Mdadm incremental is executed for every drive with exclusive access to raid array (incremental processes are not racing). I know cases in which it even removes not matching drives in runtime that is why I think it can be integrated with incremental command.

If you will reach obstacle that can be pointed out, then I would start considering something like this as a workaround but it definitely requires solid argument.

Hope it help, I'm always here in case of questions!

@richl9
Copy link
Author

richl9 commented May 21, 2025

@mtkaczyk Thanks a lot for the detailed back. To elaborate more on the issue, when sda is both unplugged first and reconnected first, the array fails to fully assemble. The reason is following. At the time of unplug, sda's metadata still indicated that both sda and sdb were active members. After reboot, when only sda is present during the initial scan, mdadm reads this metadata and determines that the array should have two active devices.

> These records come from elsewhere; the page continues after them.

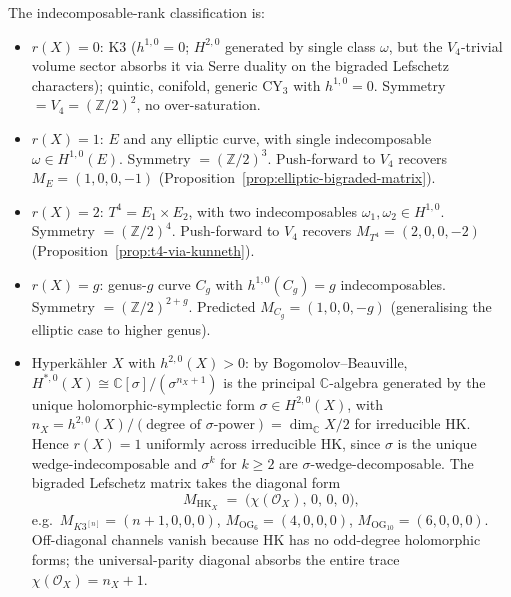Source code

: \begin{remark}
\label{rem:hodge-saturation-cases}
The indecomposable-rank classification is:
\begin{itemize}
\item $r(X) = 0$: K$3$ \textup{(}$h^{1, 0} = 0$; $H^{2, 0}$ generated
 by single class $\omega$, but the $V_4$-trivial volume sector
 absorbs it via Serre duality on the bigraded Lefschetz
 characters\textup{);} quintic, conifold, generic CY$_3$ with
 $h^{1, 0} = 0$. Symmetry $= V_4 = (\mathbb{Z}/2)^2$, no
 over-saturation.
\item $r(X) = 1$: $E$ and any elliptic curve, with single
 indecomposable $\omega \in H^{1, 0}(E)$. Symmetry
 $= (\mathbb{Z}/2)^3$. Push-forward to $V_4$ recovers
 $M_E = (1, 0, 0, -1)$
 \textup{(}Proposition~\ref{prop:elliptic-bigraded-matrix}\textup{).}
\item $r(X) = 2$: $T^4 = E_1 \times E_2$, with two indecomposables
 $\omega_1, \omega_2 \in H^{1, 0}$. Symmetry $= (\mathbb{Z}/2)^4$.
 Push-forward to $V_4$ recovers $M_{T^4} = (2, 0, 0, -2)$
 \textup{(}Proposition~\ref{prop:t4-via-kunneth}\textup{).}
\item $r(X) = g$: genus-$g$ curve $C_g$ with $h^{1, 0}(C_g) = g$
 indecomposables. Symmetry $= (\mathbb{Z}/2)^{2 + g}$.
 Predicted $M_{C_g} = (1, 0, 0, -g)$ \textup{(}generalising the
 elliptic case to higher genus\textup{).}
\item Hyperkähler $X$ with $h^{2, 0}(X) > 0$: by Bogomolov--Beauville,
 $H^{*, 0}(X) \cong \mathbb{C}[\sigma]/(\sigma^{n_X + 1})$ is the
 principal $\mathbb{C}$-algebra generated by the unique
 holomorphic-symplectic form $\sigma \in H^{2, 0}(X)$, with
 $n_X = h^{2, 0}(X)/(\text{degree of }\sigma\text{-power}) =
 \dim_\mathbb{C} X / 2$ for irreducible HK. Hence $r(X) = 1$
 uniformly across irreducible HK, since $\sigma$ is the unique
 wedge-indecomposable and $\sigma^k$ for $k \geq 2$ are
 $\sigma$-wedge-decomposable. The bigraded Lefschetz matrix
 takes the diagonal form
 \[
 M_{\mathrm{HK}_X} \;=\; \bigl(\chi(\mathcal{O}_X),\, 0,\, 0,\, 0\bigr),
 \]
 e.g.\ $M_{K3^{[n]}} = (n + 1, 0, 0, 0)$,
 $M_{\mathrm{OG}_6} = (4, 0, 0, 0)$,
 $M_{\mathrm{OG}_{10}} = (6, 0, 0, 0)$. Off-diagonal channels
 vanish because HK has no odd-degree holomorphic forms; the
 universal-parity diagonal absorbs the entire trace
 $\chi(\mathcal{O}_X) = n_X + 1$.
\end{itemize}
\end{remark}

Since only one is available at this point, mdadm does not consider the array to have sufficient members for a safe assembly. Internally, this is reflected by info.container_enough = 0, and as a result, the md is not started, and subarrays remain unassembled.

This behavior is by design — mdadm refuses to assemble an incomplete IMSM container if the number of available members is insufficient per the metadata. Importantly, this is not a metadata corruption issue, as the metadata on sda is still technically valid. The failure arises from the state of the system at the time of scanning, not from a flaw in the data. Therefore, I personally think this case is hard to be resolved from the metadata side, as there is no indication that the metadata is "stale" or incorrect. It simply reflects the state of the array before disconnection.

Therefore, what I propose, as I mentioned in the previous comment, was to do a Incremental_remove and Incremental cycle on failed devices in mdadm. This cycle is triggered only in edge cases involving IMSM RAID and after thorough verification that a device is genuinely missing. So, with that being said, this shouldn't be impacting normal workflows. Would love to hear your feedback!

@mtkaczyk
Copy link
Member

@mtkaczyk Thanks a lot for the detailed back. To elaborate more on the issue, when sda is both unplugged first and reconnected first, the array fails to fully assemble. The reason is following. At the time of unplug, sda's metadata still indicated that both sda and sdb were active members. After reboot, when only sda is present during the initial scan, mdadm reads this metadata and determines that the array should have two active devices. Since only one is available at this point, mdadm does not consider the array to have sufficient members for a safe assembly. Internally, this is reflected by info.container_enough = 0, and as a result, the md is not started, and subarrays remain unassembled.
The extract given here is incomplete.